WHAT THIS TASK INVOLVES >>
Show only those lines of the entries where the string "oder" is found.

[Stored data entries]
= Beginning of Section =
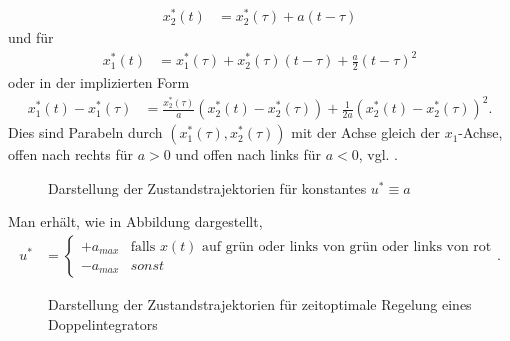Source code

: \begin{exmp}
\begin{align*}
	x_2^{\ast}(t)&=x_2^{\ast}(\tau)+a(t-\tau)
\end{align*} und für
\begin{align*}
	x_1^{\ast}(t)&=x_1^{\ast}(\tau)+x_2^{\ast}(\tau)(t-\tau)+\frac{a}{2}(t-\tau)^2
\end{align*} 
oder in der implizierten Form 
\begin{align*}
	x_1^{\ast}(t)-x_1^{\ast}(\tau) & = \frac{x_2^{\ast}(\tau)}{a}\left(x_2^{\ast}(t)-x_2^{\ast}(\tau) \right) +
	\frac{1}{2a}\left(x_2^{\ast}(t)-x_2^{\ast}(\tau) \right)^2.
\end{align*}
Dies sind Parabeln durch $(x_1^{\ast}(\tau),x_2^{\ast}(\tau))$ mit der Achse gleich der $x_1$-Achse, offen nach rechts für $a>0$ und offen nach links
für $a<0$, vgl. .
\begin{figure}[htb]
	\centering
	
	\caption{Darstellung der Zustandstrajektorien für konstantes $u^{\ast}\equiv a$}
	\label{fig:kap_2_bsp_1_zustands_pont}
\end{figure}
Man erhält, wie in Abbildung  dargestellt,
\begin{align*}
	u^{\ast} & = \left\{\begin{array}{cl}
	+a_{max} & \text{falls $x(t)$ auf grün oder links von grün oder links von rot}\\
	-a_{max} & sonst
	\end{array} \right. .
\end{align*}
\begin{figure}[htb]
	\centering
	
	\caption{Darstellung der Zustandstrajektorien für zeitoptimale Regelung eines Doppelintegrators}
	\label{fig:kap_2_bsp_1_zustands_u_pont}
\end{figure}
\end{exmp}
= End of Section =
SOLVED PROBLEM >>
oder in der implizierten Form 
	+a_{max} & \text{falls $x(t)$ auf grün oder links von grün oder links von rot}\\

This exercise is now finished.